WWE, everybody! Just when you think they can’t mess up the easiest of layups, they turn around and launch a full-court shot into the other net. I fully expected Jason Kelce and/or Bert Kreischer to get involved in the match somehow as Terry Funk turned over in his grave. Bad booking aside, let’s have fun and combine the worlds of professional wrestling and the NFL—because they aren’t very different at the end of the day.
Sure, the squared circle and the gridiron lack similarities, but what helps make the NFL our pastime? The drama. What do we love more than anything at this time of year? The storylines off the field. Who wants to be on a new team? Who is angry at their team owner? What players are beefing with one another? It’s the same as pro wrestling. Even in season, drama drives the NFL. We spent all of 2025 wondering if A.J. Brown would get traded and monitoring his social media to see what he said next. At the end of the season, Todd Bowles cut a scathing promo on his own team. Sam Darnold completed the ultimate underdog storyline of cast-off to world champion—everything is professional wrestling.
So, with that in mind, ahead of the biggest weekend on the wrestling calendar (unless All In 2026 tops it, which it very well could), today we’re comparing quarterbacks to wrestlers. Ring the bell.

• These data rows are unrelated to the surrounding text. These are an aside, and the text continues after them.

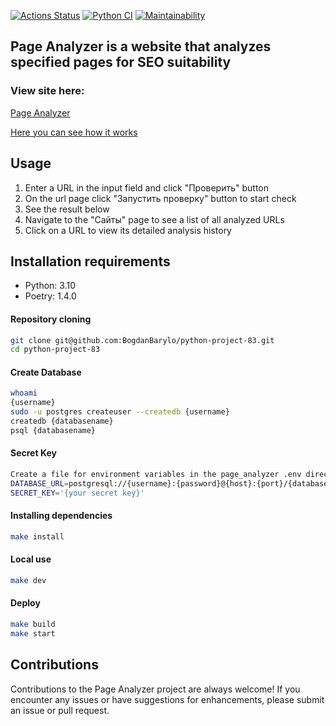 [![Actions Status](https://github.com/BogdanBarylo/python-project-83/actions/workflows/hexlet-check.yml/badge.svg)](https://github.com/BogdanBarylo/python-project-83/actions)
[![Python CI](https://github.com/BogdanBarylo/python-project-83/actions/workflows/github_actions.yml/badge.svg)](https://github.com/BogdanBarylo/python-project-83/actions/workflows/github_actions.yml)
[![Maintainability](https://api.codeclimate.com/v1/badges/7b94b15148d150a5a74f/maintainability)](https://codeclimate.com/github/BogdanBarylo/python-project-83/maintainability)

## Page Analyzer is a website that analyzes specified pages for SEO suitability

### View site here:

[Page Analyzer](https://page-analyzer-rrig.onrender.com)

[Here you can see how it works](https://cdn2.hexlet.io/derivations/image/original/eyJpZCI6ImI2MTIyN2RlOTgwMDY1NGZmMjU2M2IyNGIzMTA0YWMyLmdpZiIsInN0b3JhZ2UiOiJjYWNoZSJ9?signature=d7e38ccd6085c1197b7b6fa6e3ec1ccefe24d8565fe6d5983ac43e026103b898)
 
## Usage

1. Enter a URL in the input field and click "Проверить" button
3. On the url page click "Запустить проверку" button to start check
4. See the result below
5. Navigate to the "Сайты" page to see a list of all analyzed URLs
6. Click on a URL to view its detailed analysis history


## Installation requirements

- Python: 3.10
- Poetry: 1.4.0


#### Repository cloning
```bash
git clone git@github.com:BogdanBarylo/python-project-83.git
cd python-project-83
```


#### Create Database

```bash
whoami
{username}
sudo -u postgres createuser --createdb {username} 
createdb {databasename}
psql {databasename}
```



#### Secret Key

```bash
Create a file for environment variables in the page_analyzer .env directory with the following information
DATABASE_URL=postgresql://{username}:{password}@{host}:{port}/{databasename}  
SECRET_KEY='{your secret key}'
```


#### Installing dependencies

```bash
make install
```


#### Local use

```bash
make dev
```


#### Deploy

```bash
make build    
make start
```

## Contributions

Contributions to the Page Analyzer project are always welcome! If you encounter any issues or have suggestions for enhancements, please submit an issue or pull request. 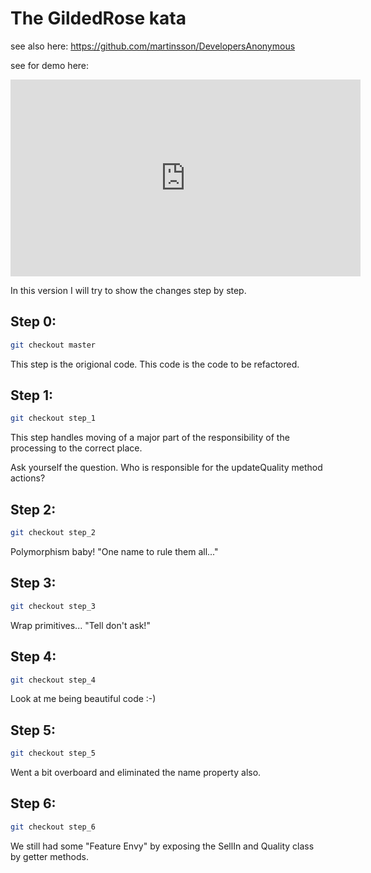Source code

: # The GildedRose kata #

see also here: https://github.com/martinsson/DevelopersAnonymous

see for demo here: 
<iframe width="560" height="315" src="https://www.youtube.com/embed/LvkKO9KQAhI" frameborder="0" allowfullscreen></iframe>

In this version I will try to show the changes step by step.


## Step 0: 

```bash
git checkout master
```

This step is the origional code. This code is the code to be refactored.

## Step 1:

```bash
git checkout step_1
```

This step handles moving of a major part of the responsibility of the processing to the correct place.

Ask yourself the question. Who is responsible for the updateQuality method actions?

## Step 2:

```bash
git checkout step_2
```

Polymorphism baby! "One name to rule them all..."

## Step 3:

```bash
git checkout step_3
```

Wrap primitives... "Tell don't ask!"

## Step 4:

```bash
git checkout step_4
```

Look at me being beautiful code :-)



## Step 5:

```bash
git checkout step_5
```

Went a bit overboard and eliminated the name property also.


## Step 6:

```bash
git checkout step_6
```

We still had some "Feature Envy" by exposing the SellIn and Quality class by getter methods.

Patrick Mahomes: Kenny Omega
When Mahomes became the Kansas City Chiefs’ starter in 2018, he immediately revolutionized the position with 50 touchdown passes in an MVP season. Much like Omega took the pro wrestling scene by storm in the mid-2010s in New Japan Pro Wrestling, and eventually helped start All Elite Wrestling. Five Super Bowl appearances and three championships later, he is unquestionably one of the five best quarterbacks the game has ever seen. And coming off the back of yet another superb pay-per-view main event match against MJF at AEW Dynasty, Omega continues to cement his own legacy as one of the best to ever step foot in a squared circle.
Justin Herbert: Sami Zayn
You couldn’t find anyone who would say a bad word about Sami Zayn for the first decade that he was in WWE. His NXT run was tremendous, and his inclusion in the Bloodline saga earned universal praise. That said, over the last 18 months, Zayn’s “underdog” character has grown incredibly stale and some of us (points at self) have never been huge Sami Zayn guys. Herbert came out of the gates with unmatched speed, throwing 69 touchdowns in his first two seasons and topping 5,000 yards in Year Two.